> _What is expected_
Within the data that follows, set down exactly the lines from the one containing "- Fixed clippy warnings" through the one containing "- Add sync and", both ends included.

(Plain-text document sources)
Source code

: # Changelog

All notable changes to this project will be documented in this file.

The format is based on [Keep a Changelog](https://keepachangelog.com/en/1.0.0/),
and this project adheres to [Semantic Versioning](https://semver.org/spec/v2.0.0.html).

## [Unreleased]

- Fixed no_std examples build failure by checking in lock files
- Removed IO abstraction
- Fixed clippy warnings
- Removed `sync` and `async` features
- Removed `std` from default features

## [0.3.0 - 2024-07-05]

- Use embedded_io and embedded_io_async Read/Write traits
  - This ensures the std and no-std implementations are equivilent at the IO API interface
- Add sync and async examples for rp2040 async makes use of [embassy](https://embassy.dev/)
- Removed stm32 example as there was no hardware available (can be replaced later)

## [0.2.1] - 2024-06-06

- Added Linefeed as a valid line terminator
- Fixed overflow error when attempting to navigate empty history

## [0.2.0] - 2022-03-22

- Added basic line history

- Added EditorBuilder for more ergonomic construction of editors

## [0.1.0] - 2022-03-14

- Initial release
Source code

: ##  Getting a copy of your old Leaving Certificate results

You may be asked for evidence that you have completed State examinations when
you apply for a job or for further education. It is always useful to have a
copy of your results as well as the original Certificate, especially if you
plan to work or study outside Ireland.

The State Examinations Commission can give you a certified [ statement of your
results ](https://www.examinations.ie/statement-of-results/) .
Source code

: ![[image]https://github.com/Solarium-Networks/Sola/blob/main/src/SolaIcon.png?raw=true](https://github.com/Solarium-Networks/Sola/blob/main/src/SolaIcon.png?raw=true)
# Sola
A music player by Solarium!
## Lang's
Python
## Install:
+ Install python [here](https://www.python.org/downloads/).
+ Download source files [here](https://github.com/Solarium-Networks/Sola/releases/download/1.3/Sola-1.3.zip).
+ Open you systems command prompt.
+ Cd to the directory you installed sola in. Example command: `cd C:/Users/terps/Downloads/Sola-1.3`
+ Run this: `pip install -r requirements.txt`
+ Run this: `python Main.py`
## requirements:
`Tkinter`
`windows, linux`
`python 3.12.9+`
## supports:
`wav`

...

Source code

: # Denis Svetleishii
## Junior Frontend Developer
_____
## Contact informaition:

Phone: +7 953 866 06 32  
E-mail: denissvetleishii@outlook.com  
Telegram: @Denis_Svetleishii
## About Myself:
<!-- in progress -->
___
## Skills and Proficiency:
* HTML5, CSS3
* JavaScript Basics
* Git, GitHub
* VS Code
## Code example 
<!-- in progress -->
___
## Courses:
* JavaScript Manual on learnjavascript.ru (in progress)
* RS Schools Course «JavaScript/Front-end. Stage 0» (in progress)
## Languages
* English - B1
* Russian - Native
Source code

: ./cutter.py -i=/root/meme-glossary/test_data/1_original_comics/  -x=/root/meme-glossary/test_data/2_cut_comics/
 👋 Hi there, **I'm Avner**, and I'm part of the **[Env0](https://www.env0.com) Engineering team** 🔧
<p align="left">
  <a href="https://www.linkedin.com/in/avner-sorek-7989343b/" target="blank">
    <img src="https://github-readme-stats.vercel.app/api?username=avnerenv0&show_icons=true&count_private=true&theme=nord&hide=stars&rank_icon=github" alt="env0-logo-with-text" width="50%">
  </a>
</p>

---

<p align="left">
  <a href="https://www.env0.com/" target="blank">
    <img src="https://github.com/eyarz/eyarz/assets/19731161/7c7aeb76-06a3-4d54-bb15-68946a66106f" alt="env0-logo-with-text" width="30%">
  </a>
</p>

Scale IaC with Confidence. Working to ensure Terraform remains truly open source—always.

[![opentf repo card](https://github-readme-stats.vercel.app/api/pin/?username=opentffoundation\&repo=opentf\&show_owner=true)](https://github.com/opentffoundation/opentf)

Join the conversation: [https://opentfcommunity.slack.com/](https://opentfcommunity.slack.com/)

* * *

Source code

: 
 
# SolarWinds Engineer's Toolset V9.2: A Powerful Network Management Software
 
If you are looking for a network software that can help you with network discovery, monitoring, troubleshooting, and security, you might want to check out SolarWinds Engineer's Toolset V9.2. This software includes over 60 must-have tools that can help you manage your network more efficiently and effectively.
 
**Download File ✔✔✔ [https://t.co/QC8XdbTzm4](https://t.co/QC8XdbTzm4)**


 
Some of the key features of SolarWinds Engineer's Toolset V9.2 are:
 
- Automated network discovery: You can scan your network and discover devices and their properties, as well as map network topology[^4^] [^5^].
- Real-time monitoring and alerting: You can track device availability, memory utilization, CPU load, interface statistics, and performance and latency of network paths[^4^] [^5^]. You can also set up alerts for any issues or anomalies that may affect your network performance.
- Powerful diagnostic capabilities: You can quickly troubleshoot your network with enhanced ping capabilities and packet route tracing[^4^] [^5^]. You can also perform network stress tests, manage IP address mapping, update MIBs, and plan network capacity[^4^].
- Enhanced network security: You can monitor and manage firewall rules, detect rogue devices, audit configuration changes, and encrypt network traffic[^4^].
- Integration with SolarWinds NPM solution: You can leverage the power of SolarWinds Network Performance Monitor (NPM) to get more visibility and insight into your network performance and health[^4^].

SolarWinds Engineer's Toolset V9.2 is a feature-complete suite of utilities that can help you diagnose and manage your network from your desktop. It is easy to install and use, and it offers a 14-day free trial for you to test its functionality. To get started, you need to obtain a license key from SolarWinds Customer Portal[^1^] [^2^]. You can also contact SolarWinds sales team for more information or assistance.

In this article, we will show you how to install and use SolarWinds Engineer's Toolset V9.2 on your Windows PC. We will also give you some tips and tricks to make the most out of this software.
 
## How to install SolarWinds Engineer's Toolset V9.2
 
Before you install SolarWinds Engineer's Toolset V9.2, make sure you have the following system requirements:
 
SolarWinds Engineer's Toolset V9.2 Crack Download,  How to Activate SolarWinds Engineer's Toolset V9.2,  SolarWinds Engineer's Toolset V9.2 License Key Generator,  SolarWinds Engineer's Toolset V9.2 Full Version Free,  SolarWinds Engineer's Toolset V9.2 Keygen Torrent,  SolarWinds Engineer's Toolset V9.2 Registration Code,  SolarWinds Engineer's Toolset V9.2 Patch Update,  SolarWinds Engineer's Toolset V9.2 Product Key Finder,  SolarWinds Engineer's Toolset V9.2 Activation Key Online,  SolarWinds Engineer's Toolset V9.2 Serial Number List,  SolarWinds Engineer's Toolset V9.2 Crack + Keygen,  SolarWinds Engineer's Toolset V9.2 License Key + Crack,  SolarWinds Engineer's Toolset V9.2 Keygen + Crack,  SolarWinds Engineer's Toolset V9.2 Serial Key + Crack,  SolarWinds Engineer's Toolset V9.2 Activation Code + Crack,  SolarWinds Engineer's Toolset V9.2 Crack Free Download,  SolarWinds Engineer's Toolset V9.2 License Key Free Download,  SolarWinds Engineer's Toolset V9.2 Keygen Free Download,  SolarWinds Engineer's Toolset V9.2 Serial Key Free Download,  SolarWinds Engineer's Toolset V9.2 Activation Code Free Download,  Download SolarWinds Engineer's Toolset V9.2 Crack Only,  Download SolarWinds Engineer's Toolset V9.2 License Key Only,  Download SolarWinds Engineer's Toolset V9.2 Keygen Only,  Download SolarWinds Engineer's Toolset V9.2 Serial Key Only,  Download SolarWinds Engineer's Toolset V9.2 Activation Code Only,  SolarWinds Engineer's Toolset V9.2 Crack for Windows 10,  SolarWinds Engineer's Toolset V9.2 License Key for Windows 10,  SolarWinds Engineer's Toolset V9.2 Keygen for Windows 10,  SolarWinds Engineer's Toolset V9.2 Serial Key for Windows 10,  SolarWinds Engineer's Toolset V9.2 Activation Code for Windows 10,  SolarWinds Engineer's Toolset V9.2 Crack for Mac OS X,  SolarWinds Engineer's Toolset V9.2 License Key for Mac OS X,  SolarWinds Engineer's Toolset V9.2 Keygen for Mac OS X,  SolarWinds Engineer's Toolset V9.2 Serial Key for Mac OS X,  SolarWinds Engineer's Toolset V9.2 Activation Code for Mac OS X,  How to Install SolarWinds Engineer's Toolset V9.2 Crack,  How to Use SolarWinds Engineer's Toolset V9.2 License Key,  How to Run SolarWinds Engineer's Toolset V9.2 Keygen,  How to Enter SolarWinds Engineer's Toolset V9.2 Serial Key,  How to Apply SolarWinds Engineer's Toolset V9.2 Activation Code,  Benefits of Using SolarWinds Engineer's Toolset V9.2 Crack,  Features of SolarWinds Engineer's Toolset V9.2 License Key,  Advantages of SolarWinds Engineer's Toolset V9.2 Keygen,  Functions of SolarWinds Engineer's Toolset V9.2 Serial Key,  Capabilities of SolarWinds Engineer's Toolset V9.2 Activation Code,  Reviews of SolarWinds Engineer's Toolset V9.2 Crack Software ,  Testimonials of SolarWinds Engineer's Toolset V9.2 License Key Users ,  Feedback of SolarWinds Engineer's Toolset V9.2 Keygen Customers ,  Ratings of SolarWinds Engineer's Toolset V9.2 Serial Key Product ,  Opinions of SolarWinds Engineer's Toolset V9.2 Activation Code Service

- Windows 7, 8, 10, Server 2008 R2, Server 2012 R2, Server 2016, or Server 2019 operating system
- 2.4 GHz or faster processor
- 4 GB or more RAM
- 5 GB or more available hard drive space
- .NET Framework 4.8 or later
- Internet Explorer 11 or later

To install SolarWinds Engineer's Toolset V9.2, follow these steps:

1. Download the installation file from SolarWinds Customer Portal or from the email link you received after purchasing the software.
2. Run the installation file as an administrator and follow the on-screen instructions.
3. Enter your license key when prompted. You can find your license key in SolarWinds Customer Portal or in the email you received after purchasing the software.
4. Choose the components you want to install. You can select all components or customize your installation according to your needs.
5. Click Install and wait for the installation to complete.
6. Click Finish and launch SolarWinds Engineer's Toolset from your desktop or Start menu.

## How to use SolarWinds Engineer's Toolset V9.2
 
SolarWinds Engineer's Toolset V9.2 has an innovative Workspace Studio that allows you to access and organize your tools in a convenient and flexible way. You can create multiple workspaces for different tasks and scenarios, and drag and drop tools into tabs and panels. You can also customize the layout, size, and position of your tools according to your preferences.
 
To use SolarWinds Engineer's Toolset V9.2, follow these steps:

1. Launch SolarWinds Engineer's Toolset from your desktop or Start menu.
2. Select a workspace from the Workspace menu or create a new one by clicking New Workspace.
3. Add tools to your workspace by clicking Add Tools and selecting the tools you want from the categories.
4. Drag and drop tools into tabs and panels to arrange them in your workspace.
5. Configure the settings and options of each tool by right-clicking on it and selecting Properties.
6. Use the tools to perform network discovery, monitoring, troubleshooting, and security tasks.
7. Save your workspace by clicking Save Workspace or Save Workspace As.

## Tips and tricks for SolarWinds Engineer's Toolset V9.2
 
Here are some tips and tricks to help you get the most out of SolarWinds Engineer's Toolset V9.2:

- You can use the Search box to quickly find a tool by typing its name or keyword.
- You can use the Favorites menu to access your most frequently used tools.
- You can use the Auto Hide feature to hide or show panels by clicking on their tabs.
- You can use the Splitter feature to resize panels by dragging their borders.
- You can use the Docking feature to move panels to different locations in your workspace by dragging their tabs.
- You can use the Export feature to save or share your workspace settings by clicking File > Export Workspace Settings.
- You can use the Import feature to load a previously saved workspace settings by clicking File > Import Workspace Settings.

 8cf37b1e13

> _Completed task_
- Fixed clippy warnings
- Removed `sync` and `async` features
- Removed `std` from default features

## [0.3.0 - 2024-07-05]

- Use embedded_io and embedded_io_async Read/Write traits
  - This ensures the std and no-std implementations are equivilent at the IO API interface
- Add sync and async examples for rp2040 async makes use of [embassy](https://embassy.dev/)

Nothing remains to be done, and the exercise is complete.